Oysa hem Başbakan Tayyip Erdoğan, hem de koordinatör bakan Beşir Atalay, amaçlarının ‘PKK’yi minimalize etmek’ olduğunu söylediler. Yani marjinal konuma getirmek. Bu hedef, Genelkurmay Başkanı olduğunda İlker Başbuğ’un açıkladığı hedeftir. O da bunu ‘terörü birlikte yaşanır sınıra çekmek’ biçiminde ifade ediyordu. Zaten meclis kürsüsünde Tayyip Erdoğan’ın ‘teröre karşı mücadele’ çerçevesinde açıkladığı plan, İlker Başbuğ’un Genelkurmay Başkanı olduktan hemen sonra yaptığı Hakkari gezisinde açıkladığı planın aynısıydı. Demek ki birçok çevrenin ifade ettiği gibi, söz konusu siyaset AKP’nin değil, devletindir.

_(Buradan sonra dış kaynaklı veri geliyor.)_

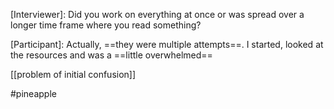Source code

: [Interviewer]: Did you work on everything at once or was spread over a longer time frame where you read something?

[Participant]: Actually, ==they were multiple attempts==. I started, looked at the resources and was a ==little overwhelmed==

[[problem of initial confusion]]

#pineapple 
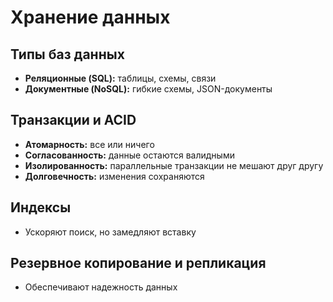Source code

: # Хранение данных

## Типы баз данных
- **Реляционные (SQL):** таблицы, схемы, связи  
- **Документные (NoSQL):** гибкие схемы, JSON-документы

## Транзакции и ACID
- **Атомарность:** все или ничего  
- **Согласованность:** данные остаются валидными  
- **Изолированность:** параллельные транзакции не мешают друг другу  
- **Долговечность:** изменения сохраняются

## Индексы
- Ускоряют поиск, но замедляют вставку

## Резервное копирование и репликация
- Обеспечивают надежность данных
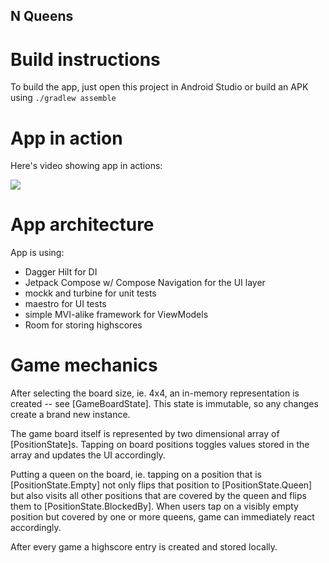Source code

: ## N Queens


# Build instructions

To build the app, just open this project in Android Studio or build an APK using `./gradlew assemble`

# App in action

Here's video showing app in actions:

![](https://github.com/pelotasplus/nqueens/raw/41d0dd598e36b1137f7bc0a887b2880887a037f6/queens.gif)

# App architecture

App is using:

 - Dagger Hilt for DI
 - Jetpack Compose w/ Compose Navigation for the UI layer
 - mockk and turbine for unit tests
 - maestro for UI tests
 - simple MVI-alike framework for ViewModels
 - Room for storing highscores

# Game mechanics

After selecting the board size, ie. 4x4, an in-memory representation is created -- see [GameBoardState].
This state is immutable, so any changes create a brand new instance.

The game board itself is represented by two dimensional array of [PositionState]s.
Tapping on board positions toggles values stored in the array and updates the UI accordingly.

Putting a queen on the board, ie. tapping on a position that is [PositionState.Empty] not
only flips that position to [PositionState.Queen] but also visits all other positions that are covered by the queen
and flips them to [PositionState.BlockedBy].
When users tap on a visibly empty position but covered by one or more queens, game can immediately react accordingly.

After every game a highscore entry is created and stored locally.
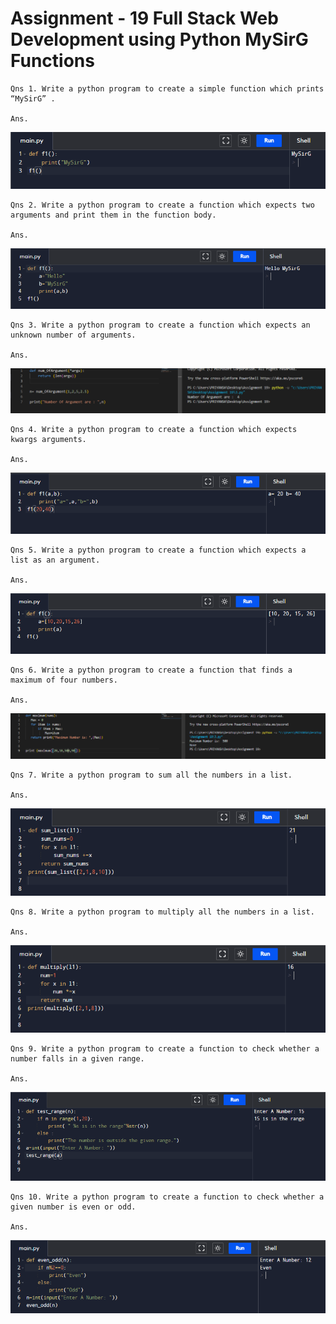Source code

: # Assignment - 19 Full Stack Web Development using Python MySirG Functions

    Qns 1. Write a python program to create a simple function which prints “MySirG” .

    Ans.
![image 1](./assets/1.PNG)

    Qns 2. Write a python program to create a function which expects two arguments and print them in the function body.

    Ans.
![image 2](./assets/2.PNG)

    Qns 3. Write a python program to create a function which expects an unknown number of arguments.

    Ans.
![image 3](./assets/3.PNG)

    Qns 4. Write a python program to create a function which expects kwargs arguments.

    Ans.
![image 4](./assets/4.PNG)

    Qns 5. Write a python program to create a function which expects a list as an argument.

    Ans.
![image 5](./assets/5.PNG)

    Qns 6. Write a python program to create a function that finds a maximum of four numbers.

    Ans.
![image 6](./assets/6.PNG)

    Qns 7. Write a python program to sum all the numbers in a list.

    Ans.
![image 7](./assets/7.PNG)

    Qns 8. Write a python program to multiply all the numbers in a list.

    Ans.
![image 8](./assets/8.PNG)

    Qns 9. Write a python program to create a function to check whether a number falls in a given range.

    Ans.
![image 9](./assets/9.PNG)

    Qns 10. Write a python program to create a function to check whether a given number is even or odd.

    Ans.
![image 10](./assets/10.PNG)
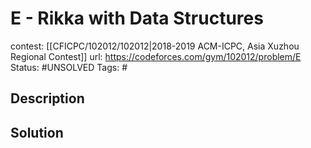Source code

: # E - Rikka with Data Structures

contest: [[CFICPC/102012/102012|2018-2019 ACM-ICPC, Asia Xuzhou Regional Contest]]
url: https://codeforces.com/gym/102012/problem/E
Status: #UNSOLVED
Tags: #

## Description

## Solution

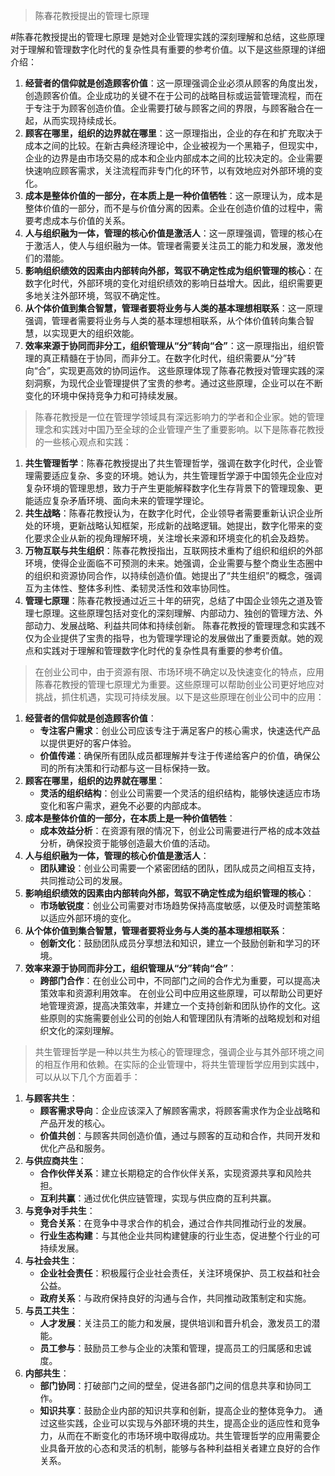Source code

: >陈春花教授提出的管理七原理

#陈春花教授提出的管理七原理
是她对企业管理实践的深刻理解和总结，这些原理对于理解和管理数字化时代的复杂性具有重要的参考价值。以下是这些原理的详细介绍：
1. **经营者的信仰就是创造顾客价值**：这一原理强调企业必须从顾客的角度出发，创造顾客价值。企业成功的关键不在于公司的战略目标或运营管理流程，而在于专注于为顾客创造价值。企业需要打破与顾客之间的界限，与顾客融合在一起，从而实现持续成长。
2. **顾客在哪里，组织的边界就在哪里**：这一原理指出，企业的存在和扩充取决于成本之间的比较。在新古典经济理论中，企业被视为一个黑箱子，但现实中，企业的边界是由市场交易的成本和企业内部成本之间的比较决定的。企业需要快速响应顾客需求，关注流程而非专门化的环节，以有效地应对外部环境的变化。
3. **成本是整体价值的一部分，在本质上是一种价值牺牲**：这一原理认为，成本是整体价值的一部分，而不是与价值分离的因素。企业在创造价值的过程中，需要考虑成本与价值的关系。
4. **人与组织融为一体，管理的核心价值是激活人**：这一原理强调，管理的核心在于激活人，使人与组织融为一体。管理者需要关注员工的能力和发展，激发他们的潜能。
5. **影响组织绩效的因素由内部转向外部，驾驭不确定性成为组织管理的核心**：在数字化时代，外部环境的变化对组织绩效的影响日益增大。因此，组织需要更多地关注外部环境，驾驭不确定性。
6. **从个体价值到集合智慧，管理者要将业务与人类的基本理想相联系**：这一原理强调，管理者需要将业务与人类的基本理想相联系，从个体价值转向集合智慧，以实现更大的组织效能。
7. **效率来源于协同而非分工，组织管理从“分”转向“合”**：这一原理指出，组织管理的真正精髓在于协同，而非分工。在数字化时代，组织需要从“分”转向“合”，实现更高效的协同运作。
这些原理体现了陈春花教授对管理实践的深刻洞察，为现代企业管理提供了宝贵的参考。通过这些原理，企业可以在不断变化的环境中保持竞争力和可持续发展。


>陈春花教授是一位在管理学领域具有深远影响力的学者和企业家。她的管理理念和实践对中国乃至全球的企业管理产生了重要影响。以下是陈春花教授的一些核心观点和实践：
1. **共生管理哲学**：陈春花教授提出了共生管理哲学，强调在数字化时代，企业管理需要适应复杂、多变的环境。她认为，共生管理哲学源于中国领先企业应对复杂环境的管理思想，致力于产生更能解释数字化生存背景下的管理现象、更能适应复杂矛盾环境、面向未来的管理学理论。
2. **共生战略**：陈春花教授认为，在数字化时代，企业领导者需要重新认识企业所处的环境，更新战略认知框架，形成新的战略逻辑。她提出，数字化带来的变化要求企业从新的视角理解环境，关注增长来源和环境变化的机会及趋势。
3. **万物互联与共生组织**：陈春花教授指出，互联网技术重构了组织和组织的外部环境，使得企业面临不可预测的未来。她强调，企业需要与整个商业生态圈中的组织和资源协同合作，以持续创造价值。她提出了“共生组织”的概念，强调互为主体性、整体多利性、柔韧灵活性和效率协同性。
4. **管理七原理**：陈春花教授通过近三十年的研究，总结了中国企业领先之道及管理七原理。这些原理包括对变化的深刻理解、内部动力、独创的管理方法、外部动力、发展战略、利益共同体和持续创新。
陈春花教授的管理理念和实践不仅为企业提供了宝贵的指导，也为管理学理论的发展做出了重要贡献。她的观点和实践对于理解和管理数字化时代的复杂性具有重要的参考价值。
>在创业公司中，由于资源有限、市场环境不确定以及快速变化的特点，应用陈春花教授的管理七原理尤为重要。这些原理可以帮助创业公司更好地应对挑战，抓住机遇，实现可持续发展。以下是这些原理在创业公司中的应用：
1. **经营者的信仰就是创造顾客价值**：
   - **专注客户需求**：创业公司应该专注于满足客户的核心需求，快速迭代产品以提供更好的客户体验。
   - **价值传递**：确保所有团队成员都理解并专注于传递给客户的价值，确保公司的所有决策和行动都与这一目标保持一致。
2. **顾客在哪里，组织的边界就在哪里**：
   - **灵活的组织结构**：创业公司需要一个灵活的组织结构，能够快速适应市场变化和客户需求，避免不必要的内部成本。
3. **成本是整体价值的一部分，在本质上是一种价值牺牲**：
   - **成本效益分析**：在资源有限的情况下，创业公司需要进行严格的成本效益分析，确保投资于能够创造最大价值的活动。
4. **人与组织融为一体，管理的核心价值是激活人**：
   - **团队建设**：创业公司需要一个紧密团结的团队，团队成员之间相互支持，共同推动公司的发展。
5. **影响组织绩效的因素由内部转向外部，驾驭不确定性成为组织管理的核心**：
   - **市场敏锐度**：创业公司需要对市场趋势保持高度敏感，以便及时调整策略以适应外部环境的变化。
6. **从个体价值到集合智慧，管理者要将业务与人类的基本理想相联系**：
   - **创新文化**：鼓励团队成员分享想法和知识，建立一个鼓励创新和学习的环境。
7. **效率来源于协同而非分工，组织管理从“分”转向“合”**：
   - **跨部门合作**：在创业公司中，不同部门之间的合作尤为重要，可以提高决策效率和资源利用效率。
在创业公司中应用这些原理，可以帮助公司更好地管理资源，提高决策效率，并建立一个支持创新和团队协作的文化。这些原则的实施需要创业公司的创始人和管理团队有清晰的战略规划和对组织文化的深刻理解。


>共生管理哲学是一种以共生为核心的管理理念，强调企业与其外部环境之间的相互作用和依赖。在实际的企业管理中，将共生管理哲学应用到实践中，可以从以下几个方面着手：
1. **与顾客共生**：
   - **顾客需求导向**：企业应该深入了解顾客需求，将顾客需求作为企业战略和产品开发的核心。
   - **价值共创**：与顾客共同创造价值，通过与顾客的互动和合作，共同开发和优化产品和服务。
2. **与供应商共生**：
   - **合作伙伴关系**：建立长期稳定的合作伙伴关系，实现资源共享和风险共担。
   - **互利共赢**：通过优化供应链管理，实现与供应商的互利共赢。
3. **与竞争对手共生**：
   - **竞合关系**：在竞争中寻求合作的机会，通过合作共同推动行业的发展。
   - **行业生态构建**：与其他企业共同构建健康的行业生态，促进整个行业的可持续发展。
4. **与社会共生**：
   - **企业社会责任**：积极履行企业社会责任，关注环境保护、员工权益和社会公益。
   - **政府关系**：与政府保持良好的沟通与合作，共同推动政策制定和实施。
5. **与员工共生**：
   - **人才发展**：关注员工的能力和发展，提供培训和晋升机会，激发员工的潜能。
   - **员工参与**：鼓励员工参与企业的决策和管理，提高员工的归属感和忠诚度。
6. **内部共生**：
   - **部门协同**：打破部门之间的壁垒，促进各部门之间的信息共享和协同工作。
   - **知识共享**：鼓励企业内部的知识共享和创新，提高企业的整体竞争力。
通过这些实践，企业可以实现与外部环境的共生，提高企业的适应性和竞争力，从而在不断变化的市场环境中取得成功。共生管理哲学的应用需要企业具备开放的心态和灵活的机制，能够与各种利益相关者建立良好的合作关系。
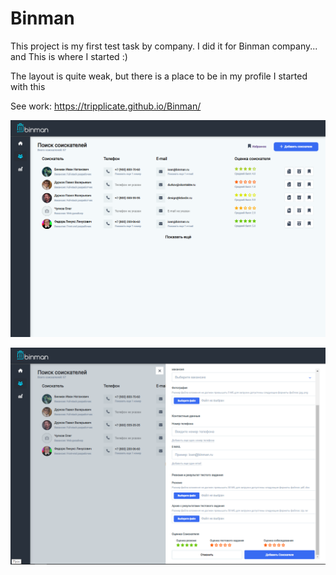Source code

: # Binman 
This project is my first test task by company.
I did it for Binman company... and This is where I started :)

The layout is quite weak, but there is a place to be in my profile I started with this

See work: https://tripplicate.github.io/Binman/

![layout image](img/bmpres.png)

![layout image](img/bmpres2.png)
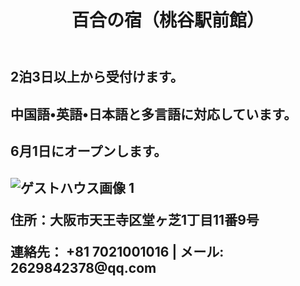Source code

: 
<body>
    <header>
        <h1>百合の宿（桃谷駅前館）</h1>
    </header>
<h2>2泊3日以上から受付けます。<h2>
<h2>中国語•英語•日本語と多言語に対応しています。<h2>
<h2>6月1日にオープンします。<h2>
<div class="image-gallery">
    <img src="[https://imgur.com/tQdpZsU.jpg]" alt="ゲストハウス画像 1">
<p>住所：大阪市天王寺区堂ヶ芝1丁目11番9号</p>
<p>連絡先： +81 7021001016  | メール: 2629842378@qq.com</p>
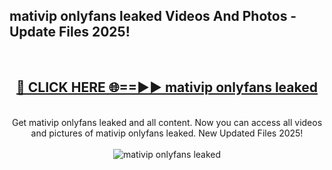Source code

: <h2>mativip onlyfans leaked Videos And Photos - Update Files 2025!</h2>
<br>
<div align="center">
<h2><a href="https://linkcuts.com/hfmhzwbr" rel="nofollow">🔴 CLICK HERE 🌐==►► mativip onlyfans leaked</a></h2>
<br>
Get mativip onlyfans leaked and all content. Now you can access all videos and pictures of mativip onlyfans leaked. New Updated Files 2025!
<br>
<br>
<a href="https://linkcuts.com/hfmhzwbr" rel="nofollow" data-target="animated-image.originalLink"><img src="https://i.ibb.co.com/WyWwxjT/player-gif2.gif" alt="mativip onlyfans leaked" style="max-width: 100%; display: inline-block;" data-target="animated-image.originalImage"></a>
</div>
<br>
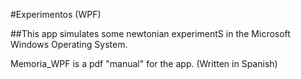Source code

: #Experimentos (WPF)

##This app simulates some newtonian experimentS in the Microsoft Windows Operating System.

Memoria_WPF is a pdf "manual" for the app. (Written in Spanish)
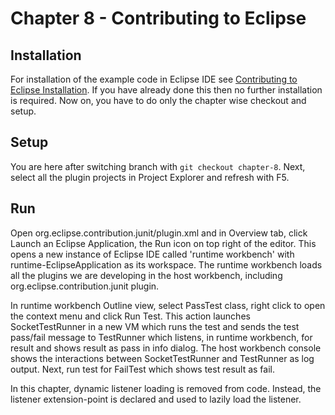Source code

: # Chapter 8 - Contributing to Eclipse 

## Installation

For installation of the example code in Eclipse IDE see <a href="https://www.codetab.org/post/contributing-to-eclipse/">Contributing to Eclipse Installation</a>. If you have already done this then no further installation is required. Now on, you have to do only the chapter wise checkout and setup. 

## Setup

You are here after switching branch with `git checkout chapter-8`. Next, select all the plugin projects in Project Explorer and refresh with F5.

## Run

Open org.eclipse.contribution.junit/plugin.xml and in Overview tab, click Launch an Eclipse Application, the Run icon on top right of the editor. This opens a new instance of Eclipse IDE called 'runtime workbench' with runtime-EclipseApplication as its workspace. The runtime workbench loads all the plugins we are developing in the host workbench, including org.eclipse.contribution.junit plugin.

In runtime workbench Outline view, select PassTest class, right click to open the context menu and click Run Test. This action launches SocketTestRunner in a new VM which runs the test and sends the test pass/fail message to TestRunner which listens, in runtime workbench, for result and shows result as pass in info dialog. The host workbench console shows the interactions between SocketTestRunner and TestRunner as log output. Next, run test for FailTest which shows test result as fail.

In this chapter, dynamic listener loading is removed from code. Instead, the listener extension-point is declared and used to lazily load the listener.

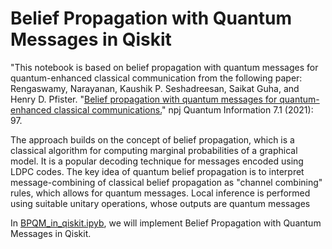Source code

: # **Belief Propagation with Quantum Messages in Qiskit**

"This notebook is based on belief propagation with quantum messages for quantum-enhanced classical communication from the following paper: Rengaswamy, Narayanan, Kaushik P. Seshadreesan, Saikat Guha, and Henry D. Pfister. \"[Belief propagation with quantum messages for quantum-enhanced classical communications.](https://www.nature.com/articles/s41534-021-00422-1)\" npj Quantum Information 7.1 (2021): 97.

The approach builds on the concept of belief propagation, which is a classical algorithm for computing marginal probabilities of a graphical model. It is a popular decoding technique for messages encoded using LDPC codes. The key idea of quantum belief propagation is to interpret message-combining of classical belief propagation as \"channel combining\" rules, which allows for quantum messages. Local inference is performed using suitable unitary operations, whose outputs are quantum messages

In [BPQM_in_qiskit.ipyb](https://github.com/nayakanuj/QAP/blob/main/BPQM_in_qiskit.ipynb), we will implement Belief Propagation with Quantum Messages in Qiskit.
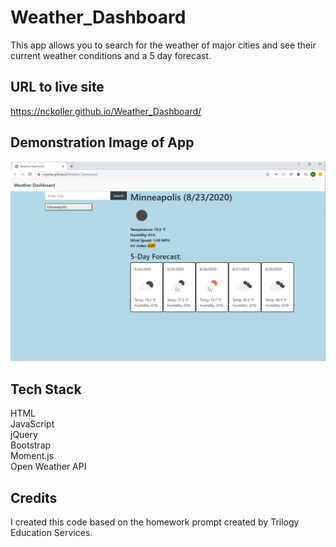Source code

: # Weather_Dashboard

This app allows you to search for the weather of major cities and see their current weather conditions and a 5 day forecast.

## URL to live site

<https://nckoller.github.io/Weather_Dashboard/>

## Demonstration Image of App

<img src="./assets/weather_dash_img.png" src="screenshot of weather dashboard webpage">

## Tech Stack

HTML\
JavaScript\
jQuery\
Bootstrap\
Moment.js\
Open Weather API

## Credits

I created this code based on the homework prompt created by Trilogy Education Services.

AKP de, tıpkı İlker Başbuğ gibi, Kürt sorununu çözmeye değil, PKK’yi çözmeye çalışıyor. Bunu vurup ezerek yapmaya gücü yetmediği için, önce marjinal kılarak ve sonra da yok ederek iki aşamalı yapmak istiyor. Bu politika, son otuz yıldır gelmiş geçmiş tüm hükümetlerin yürüttüğü ‘PKK’yi tasfiye’ politikasıdır. Zaten Tayyip Erdoğan da amaçlarının ‘PKK’yi tasfiye etmek” olduğunu açıkça söylüyor. O halde, bu politikanın yeniliği, değişimciliği nerede? Peki, AKP’nin diğer partilerden farkı nerede? Gerçek bu iken, AKP müthiş bir demagojiyle kendisini farklı göstermeyi başarıyor. Bu noktada gerçekten hakkını yememek gerekiyor: Başarılıdır.
Peki, AKP Kürt sorununu çözer mi? PKK’yi yok etmek ister mi? AKP, ABD’nin desteğini alarak ve Genelkurmayla uzlaşarak iktidara gelmiş bir partidir. Bu iki gücün politikalarını uzlaştırarak iktidarını korumaya çalışıyor. Örneğin ABD istedi, şimdi Afganistan’a yeniden fazla asker gönderiyor. Oysa Genelkurmay Başkanlığı ‘ek asker gönderilmeyeceğini’ açıklamıştı. Bir süredir bunu yaptılar, şimdi PKK’ye karşı ABD desteğini biraz daha arttırabilmek için Afganistan’a ek asker gönderiyorlar. ABD ile ilişkiler böyle yürüyor.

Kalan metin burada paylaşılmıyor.